Vendredi, 27 Juillet 2012 09:54
De nombreux fonctionnaires travaillent dans des sociétés privées, ou sont exilés à l’étranger, mais perçoivent les salaires que l’Etat leur paye.Cela peut aussi s’appeler détournement de fonds publics, le fait pour un fonctionnaire absent de son poste d’affectation depuis des lustres, mais qui perçoit régulièrement son salaire. C’est le cas justement de nombreux agents et fonctionnaires qui travaillent dans des sociétés privées. Dans ce registre, il convient de faire un distinguo. Dans la première catégorie, il y a de vrais fonctionnaires fictifs, c’est-à-dire des individus qui perçoivent indûment l'argent de l'Etat grâce à de faux actes d'intégration à la fonction publique, en produisant des bulletins de salaires correspondant à des personnes décédées, ou en touchant chaque mois trois ou quatre salaires avec des noms différents. Dans la deuxième catégorie, se trouvent des personnes régulièrement recrutées à la fonction publique, mais qui ne rejoignent jamais leurs postes d’affectation. Enfin, la troisième catégorie, celle des fonctionnaires exilés à l’étranger.

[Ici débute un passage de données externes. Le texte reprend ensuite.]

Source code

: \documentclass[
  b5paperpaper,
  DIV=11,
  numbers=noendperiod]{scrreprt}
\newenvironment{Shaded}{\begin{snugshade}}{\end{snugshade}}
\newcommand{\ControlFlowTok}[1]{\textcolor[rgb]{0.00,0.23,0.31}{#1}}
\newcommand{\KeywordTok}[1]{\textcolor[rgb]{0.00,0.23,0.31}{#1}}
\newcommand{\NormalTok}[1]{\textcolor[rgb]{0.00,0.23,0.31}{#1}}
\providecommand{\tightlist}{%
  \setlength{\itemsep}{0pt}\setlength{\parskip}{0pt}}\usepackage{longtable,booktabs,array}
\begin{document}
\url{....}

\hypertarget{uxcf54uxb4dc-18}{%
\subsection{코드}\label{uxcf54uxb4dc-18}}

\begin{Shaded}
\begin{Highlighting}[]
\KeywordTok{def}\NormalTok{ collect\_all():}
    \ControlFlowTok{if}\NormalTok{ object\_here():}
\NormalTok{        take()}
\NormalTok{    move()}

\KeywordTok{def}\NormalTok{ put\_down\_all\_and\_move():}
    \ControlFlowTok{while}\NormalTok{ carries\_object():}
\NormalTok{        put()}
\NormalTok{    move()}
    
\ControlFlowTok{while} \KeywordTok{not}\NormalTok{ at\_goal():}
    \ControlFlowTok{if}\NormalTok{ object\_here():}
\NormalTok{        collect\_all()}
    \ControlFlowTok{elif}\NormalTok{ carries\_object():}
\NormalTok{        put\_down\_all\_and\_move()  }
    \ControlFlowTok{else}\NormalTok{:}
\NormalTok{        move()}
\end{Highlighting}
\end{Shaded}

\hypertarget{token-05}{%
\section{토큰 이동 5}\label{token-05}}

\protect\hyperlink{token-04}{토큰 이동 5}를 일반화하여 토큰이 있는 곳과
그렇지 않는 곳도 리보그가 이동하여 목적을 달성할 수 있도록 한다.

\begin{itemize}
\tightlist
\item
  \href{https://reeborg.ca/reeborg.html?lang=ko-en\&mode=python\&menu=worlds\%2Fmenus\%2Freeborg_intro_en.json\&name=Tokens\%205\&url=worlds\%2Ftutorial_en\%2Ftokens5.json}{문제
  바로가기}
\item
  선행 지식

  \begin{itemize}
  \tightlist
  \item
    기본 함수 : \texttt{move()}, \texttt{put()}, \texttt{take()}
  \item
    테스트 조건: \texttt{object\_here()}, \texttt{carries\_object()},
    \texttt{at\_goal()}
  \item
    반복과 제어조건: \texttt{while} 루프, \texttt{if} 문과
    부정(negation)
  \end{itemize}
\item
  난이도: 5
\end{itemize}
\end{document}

Pour mieux comprendre le phénomène, nous avons sondé, en guise d’exemple, au Ministère des Enseignements secondaires. Ici, la jonglerie est plus accentuée plus que dans d’autres ministères. En effet, nos sources révèlent que de nombreux enseignants affectés dans les zones rurales, n’y vont presque pas. Ils se contentent de se présenter aux chefs d’établissements pour matérialiser leur prise de service, puis, ils disparaissent dans la nature. En fait, ils ne disparaissent pas dans la nature. La vérité c’est qu’ils sont employés dans des sociétés privées, et touchent sans aucun remord le salaire que leur paye l’Etat. Dans les districts, arrondissements et départements enclavés, peu d’enseignants acceptent d’y résider. Dans l’attente d’une affectation dans une ville de convenance, ils préfèrent travailler dans des entreprises privées. Pour les remplacer, les parents d’élèves sont obligés de recruter les vacataires parfois au niveau approximatif, pour combler le trou laissé par les enseignants déserteurs. Le lycée de Mouanko dans le département de la Sanaga Maritime vit constamment ce phénomène. Les prêtres des paroisses environnantes sont obligés de prêter main forte à cet établissement pour y dispenser des cours.

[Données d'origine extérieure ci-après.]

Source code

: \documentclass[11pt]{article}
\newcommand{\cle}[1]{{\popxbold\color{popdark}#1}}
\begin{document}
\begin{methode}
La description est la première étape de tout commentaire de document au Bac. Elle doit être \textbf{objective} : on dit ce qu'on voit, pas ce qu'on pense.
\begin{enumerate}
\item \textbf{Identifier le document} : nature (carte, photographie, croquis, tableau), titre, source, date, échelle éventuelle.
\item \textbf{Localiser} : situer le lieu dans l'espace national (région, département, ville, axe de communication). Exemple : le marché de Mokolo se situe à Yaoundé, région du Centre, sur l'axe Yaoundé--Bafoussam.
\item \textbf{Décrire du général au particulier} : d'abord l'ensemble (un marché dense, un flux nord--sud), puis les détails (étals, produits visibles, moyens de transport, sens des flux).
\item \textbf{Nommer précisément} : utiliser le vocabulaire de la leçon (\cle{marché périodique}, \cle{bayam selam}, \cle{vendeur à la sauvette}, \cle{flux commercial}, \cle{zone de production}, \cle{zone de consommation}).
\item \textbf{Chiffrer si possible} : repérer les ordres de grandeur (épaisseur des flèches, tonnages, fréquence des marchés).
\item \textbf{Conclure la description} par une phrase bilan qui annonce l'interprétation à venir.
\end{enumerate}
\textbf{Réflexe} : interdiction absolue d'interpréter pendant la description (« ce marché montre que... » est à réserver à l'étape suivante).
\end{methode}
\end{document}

Mais, il y a aussi une autre catégorie de déserteurs. Il s’agit des enseignants qui ont quitté le pays pour des études en Europe ou pour d’autres raisons. Selon les chiffres qui nous ont été communiqués sous cape, ils seraient un peu plus de 2000, mais personne n’y fait attention, ou alors, on fait semblant de ne pas être au courant de cette tricherie. Ceux là, ce sont de gros malins. Même partis, ils continuent de toucher normalement leurs salaires, grâce à de multiples combines et des complicités à divers niveaux. Avec des procurations, leurs proches restés au Cameroun sont chargés de toucher à leurs places, et de payer des commissions aux responsables qui les couvrent. Ce détournement organisé cause ainsi un énorme manque à gagner à l’Etat qui s’élèverait à 8 milliards de FCfa par mois, selon les chiffres du Ministère de la Fonction publique et de la Réforme Administrative.

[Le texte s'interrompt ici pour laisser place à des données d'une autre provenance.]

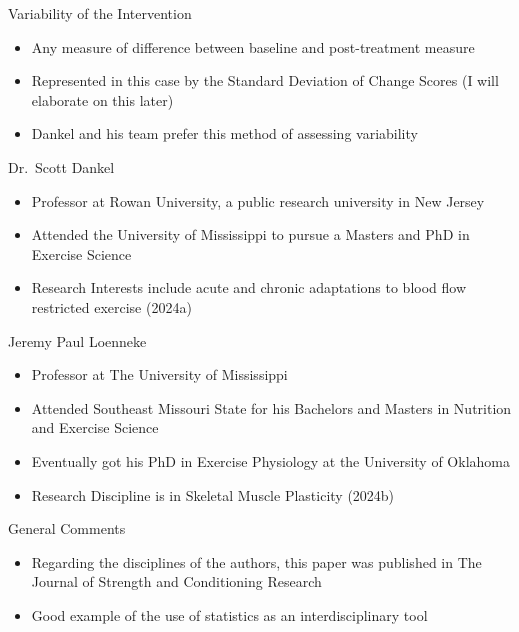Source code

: \documentclass[
  ignorenonframetext,
  aspectratio=169,
]{beamer}
\providecommand{\tightlist}{%
  \setlength{\itemsep}{0pt}\setlength{\parskip}{0pt}}
\begin{document}
\begin{frame}{Variability of the Intervention}
\protect\hypertarget{variability-of-the-intervention}{}
\begin{itemize}
\tightlist
\item
  Any measure of difference between baseline and post-treatment measure
\item
  Represented in this case by the Standard Deviation of Change Scores (I
  will elaborate on this later)
\item
  Dankel and his team prefer this method of assessing variability
\end{itemize}
\end{frame}

\begin{frame}{Dr.~Scott Dankel}
\protect\hypertarget{dr.-scott-dankel}{}
\begin{itemize}
\tightlist
\item
  Professor at Rowan University, a public research university in New
  Jersey
\item
  Attended the University of Mississippi to pursue a Masters and PhD in
  Exercise Science
\item
  Research Interests include acute and chronic adaptations to blood flow
  restricted exercise (2024a)
\end{itemize}
\end{frame}

\begin{frame}{Jeremy Paul Loenneke}
\protect\hypertarget{jeremy-paul-loenneke}{}
\begin{itemize}
\tightlist
\item
  Professor at The University of Mississippi
\item
  Attended Southeast Missouri State for his Bachelors and Masters in
  Nutrition and Exercise Science
\item
  Eventually got his PhD in Exercise Physiology at the University of
  Oklahoma
\item
  Research Discipline is in Skeletal Muscle Plasticity (2024b)
\end{itemize}

\begin{block}{General Comments}
\protect\hypertarget{general-comments}{}
\begin{itemize}
\tightlist
\item
  Regarding the disciplines of the authors, this paper was published in
  The Journal of Strength and Conditioning Research
\item
  Good example of the use of statistics as an interdisciplinary tool
\end{itemize}
\end{block}
\end{frame}
\end{document}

Il faut reconnaître que la maîtrise des effectifs à la fonction publique est entourée d’un épais brouillard dans lequel il est difficile d’y voir plus clair. Avec des complicités tentaculaires, tout le monde y trouve son compte, raison pour laquelle toutes les tentatives de combattre les fraudes se sont soldées par des échecs. Comment comprendre que l’Etat puisse employer un personnel dont il ne maîtrise même pas l’effectif ? Ce qui pose le plus problème, c’est la volonté même de prendre des dispositions pour que l’on parvienne à la gestion efficace du personnel et de la masse salariale. A divers niveaux, les responsables verrouillent et plombent tout ce qui a trait à la maîtrise des effectifs. Aujourd’hui, personne ne peut dire avec certitude le nombre d’agents et fonctionnaires employés par l’Etat. Tantôt l’on parle de 200.000, tantôt de 195.000, parmi lesquels se trouvent 15000 fonctionnaires fictifs !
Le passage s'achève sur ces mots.